John Langbein, Sterling Professor Emeritus of Law and Legal History and Professorial Lecturer in Law at Yale Law School, will deliver the University of Nebraska College of Law’s Winthrop and Frances Lane Foundation Lecture at noon Friday, Nov. 6, at the college’s Hamann Auditorium. The lecture is free and open to the public.
Probate, the state-operated system of family wealth transmission, has been marginalized in contemporary American practice by the rise of free-market competitors in the financial services industry. Today, it is banks, mutual fund companies, brokerage houses, insurance companies and retirement plan operators who handle most intergenerational wealth transfer. Langbein’s lecture, “The Nonprobate Revolution: Privatizing Family Wealth Transfer in the United States,” will address the causes and extent of the nonprobate revolution, and about some worrisome drawbacks that are emerging as this new system of wealth transfer takes hold.

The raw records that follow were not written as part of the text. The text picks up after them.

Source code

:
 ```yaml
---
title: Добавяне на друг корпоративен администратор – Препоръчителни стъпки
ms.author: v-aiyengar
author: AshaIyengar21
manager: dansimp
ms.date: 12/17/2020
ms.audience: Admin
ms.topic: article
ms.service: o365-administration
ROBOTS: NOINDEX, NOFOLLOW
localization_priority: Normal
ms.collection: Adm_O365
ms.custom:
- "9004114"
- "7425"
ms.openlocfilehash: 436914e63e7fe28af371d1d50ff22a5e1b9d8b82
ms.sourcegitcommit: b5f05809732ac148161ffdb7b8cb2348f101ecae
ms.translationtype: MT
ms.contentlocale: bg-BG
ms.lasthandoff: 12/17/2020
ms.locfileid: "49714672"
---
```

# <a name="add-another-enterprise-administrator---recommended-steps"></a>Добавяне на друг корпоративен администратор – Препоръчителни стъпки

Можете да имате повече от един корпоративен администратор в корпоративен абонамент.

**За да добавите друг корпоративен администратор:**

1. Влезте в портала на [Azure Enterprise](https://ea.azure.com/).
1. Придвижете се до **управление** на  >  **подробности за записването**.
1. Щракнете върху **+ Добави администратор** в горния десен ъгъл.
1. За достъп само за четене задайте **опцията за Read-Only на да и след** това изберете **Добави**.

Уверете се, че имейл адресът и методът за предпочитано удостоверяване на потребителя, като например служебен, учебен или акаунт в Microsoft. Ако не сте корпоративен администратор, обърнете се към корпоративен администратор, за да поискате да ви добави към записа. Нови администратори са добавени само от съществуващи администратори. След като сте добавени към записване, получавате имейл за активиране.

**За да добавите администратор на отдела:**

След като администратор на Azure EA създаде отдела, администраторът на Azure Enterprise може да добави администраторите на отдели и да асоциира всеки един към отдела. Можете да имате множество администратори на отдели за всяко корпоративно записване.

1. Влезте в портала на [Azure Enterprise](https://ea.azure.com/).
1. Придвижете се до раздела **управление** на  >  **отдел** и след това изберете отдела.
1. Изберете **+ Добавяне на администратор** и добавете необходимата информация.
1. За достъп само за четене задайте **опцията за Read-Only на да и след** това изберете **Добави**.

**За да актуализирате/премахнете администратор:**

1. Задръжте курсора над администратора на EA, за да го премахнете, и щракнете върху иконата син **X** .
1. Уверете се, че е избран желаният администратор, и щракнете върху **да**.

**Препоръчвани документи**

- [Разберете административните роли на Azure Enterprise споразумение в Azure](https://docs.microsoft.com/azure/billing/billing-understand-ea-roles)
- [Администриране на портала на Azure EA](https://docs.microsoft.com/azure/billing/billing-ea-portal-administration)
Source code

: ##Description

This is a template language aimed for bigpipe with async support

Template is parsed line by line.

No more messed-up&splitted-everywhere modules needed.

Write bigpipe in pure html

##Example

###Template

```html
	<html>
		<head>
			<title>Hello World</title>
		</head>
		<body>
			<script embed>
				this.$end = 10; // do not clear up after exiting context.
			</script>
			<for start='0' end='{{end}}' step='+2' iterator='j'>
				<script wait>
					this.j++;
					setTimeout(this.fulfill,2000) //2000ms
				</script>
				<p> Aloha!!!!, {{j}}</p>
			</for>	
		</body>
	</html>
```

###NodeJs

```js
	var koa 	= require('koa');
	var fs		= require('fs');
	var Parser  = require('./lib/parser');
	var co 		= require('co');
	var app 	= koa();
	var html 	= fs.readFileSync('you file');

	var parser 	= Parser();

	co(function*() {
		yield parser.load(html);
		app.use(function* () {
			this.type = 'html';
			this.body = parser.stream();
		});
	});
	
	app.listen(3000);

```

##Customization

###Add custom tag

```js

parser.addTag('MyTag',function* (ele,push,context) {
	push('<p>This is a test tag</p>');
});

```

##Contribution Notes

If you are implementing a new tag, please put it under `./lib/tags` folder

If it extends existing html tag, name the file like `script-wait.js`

“We are delighted to host Professor Langbein as this year’s Lane lecturer,” Dean Susan Poser said. “He is very respected and we are fortunate to have the support of the Lane Foundation so that speakers of his caliber can be brought to our academic community.”
Langbein is an eminent legal historian and a leading American authority on trust, probate, pension and investment law. He teaches and writes in the fields of Anglo-American and European legal history, modern comparative law, trust and estate law, and pension and employee benefit law, or ERISA. He has long been active in law reform work, serving under gubernatorial appointment as a uniform law commissioner since 1984. He was the reporter and principal drafter of the Uniform Prudent Investor Act (1994), which governs fiduciary investing in most American states, and he was associate reporter of the American Law Institute’s Restatement (Third) of Property: Wills and Other Donative Transfers (3 vols. 1999-2011).

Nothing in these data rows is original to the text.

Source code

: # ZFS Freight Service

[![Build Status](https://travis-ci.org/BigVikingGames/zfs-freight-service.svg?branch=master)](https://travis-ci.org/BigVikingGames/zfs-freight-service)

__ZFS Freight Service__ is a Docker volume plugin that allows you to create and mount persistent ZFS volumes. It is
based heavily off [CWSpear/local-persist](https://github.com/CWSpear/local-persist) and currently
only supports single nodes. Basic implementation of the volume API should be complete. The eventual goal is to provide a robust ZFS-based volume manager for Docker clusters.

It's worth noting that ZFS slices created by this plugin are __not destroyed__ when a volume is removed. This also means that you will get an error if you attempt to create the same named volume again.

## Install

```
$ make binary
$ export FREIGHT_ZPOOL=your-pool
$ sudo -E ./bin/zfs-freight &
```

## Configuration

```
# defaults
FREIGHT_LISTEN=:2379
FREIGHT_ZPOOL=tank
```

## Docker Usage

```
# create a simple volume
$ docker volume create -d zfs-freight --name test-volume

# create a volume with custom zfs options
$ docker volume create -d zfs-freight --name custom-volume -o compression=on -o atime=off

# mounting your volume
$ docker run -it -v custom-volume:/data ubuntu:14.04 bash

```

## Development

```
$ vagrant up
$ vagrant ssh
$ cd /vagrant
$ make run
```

Langbein has written extensively about the history of civil and criminal procedure, and about the contrasts between modern American and continental procedure. His book “The Origins of Adversary Criminal Trial” (2003) received the Coif Biennial Book Award (2006) as the outstanding American book on law. In 2009 he co-published “History of the Common Law: The Development of Anglo-American Legal Institutions,” a textbook on the history of the legal system. He also co-authors a course book on pension and benefit law.

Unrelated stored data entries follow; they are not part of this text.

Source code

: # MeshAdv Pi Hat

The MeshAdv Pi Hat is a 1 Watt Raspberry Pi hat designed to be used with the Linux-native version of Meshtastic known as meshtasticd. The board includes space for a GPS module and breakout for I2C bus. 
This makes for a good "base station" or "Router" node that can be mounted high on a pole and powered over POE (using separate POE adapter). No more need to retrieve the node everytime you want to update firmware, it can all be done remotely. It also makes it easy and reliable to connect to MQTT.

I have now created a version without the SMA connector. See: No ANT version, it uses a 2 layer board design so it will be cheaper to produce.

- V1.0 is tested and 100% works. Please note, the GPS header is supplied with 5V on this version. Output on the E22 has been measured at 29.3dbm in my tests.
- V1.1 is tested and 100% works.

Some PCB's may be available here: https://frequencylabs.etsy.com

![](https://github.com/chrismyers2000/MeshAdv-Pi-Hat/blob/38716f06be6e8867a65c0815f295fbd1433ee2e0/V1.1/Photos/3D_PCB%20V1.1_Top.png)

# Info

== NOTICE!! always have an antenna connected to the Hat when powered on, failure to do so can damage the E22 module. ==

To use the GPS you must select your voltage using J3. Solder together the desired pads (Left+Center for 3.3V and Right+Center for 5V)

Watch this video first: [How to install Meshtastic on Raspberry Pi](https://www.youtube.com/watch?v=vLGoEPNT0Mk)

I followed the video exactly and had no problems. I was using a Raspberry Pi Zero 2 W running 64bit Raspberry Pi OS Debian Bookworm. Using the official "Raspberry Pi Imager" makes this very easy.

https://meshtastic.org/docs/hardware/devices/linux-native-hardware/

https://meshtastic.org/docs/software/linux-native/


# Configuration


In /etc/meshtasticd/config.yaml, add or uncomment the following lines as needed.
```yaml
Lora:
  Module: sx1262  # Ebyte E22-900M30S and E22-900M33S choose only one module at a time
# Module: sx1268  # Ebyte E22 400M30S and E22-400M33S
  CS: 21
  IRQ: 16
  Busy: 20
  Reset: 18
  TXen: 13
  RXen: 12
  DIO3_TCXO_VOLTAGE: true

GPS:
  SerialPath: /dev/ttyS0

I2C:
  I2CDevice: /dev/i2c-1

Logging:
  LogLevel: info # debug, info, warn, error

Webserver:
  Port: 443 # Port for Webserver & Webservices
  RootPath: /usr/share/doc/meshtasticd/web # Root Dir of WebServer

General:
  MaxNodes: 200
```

The Winthrop and Frances Lane Foundation provides scholarships to students at the College of Law and Creighton Law School. The foundation also provides grants to support law faculty research and to underwrite the Lane Foundation Lecture. Winthrop Lane was born in Omaha in 1889 and attended Harvard Law School. He was a partner in the firm of Rose, Wells, Martin and Lane, a predecessor to the present Baird Holm law firm in Omaha.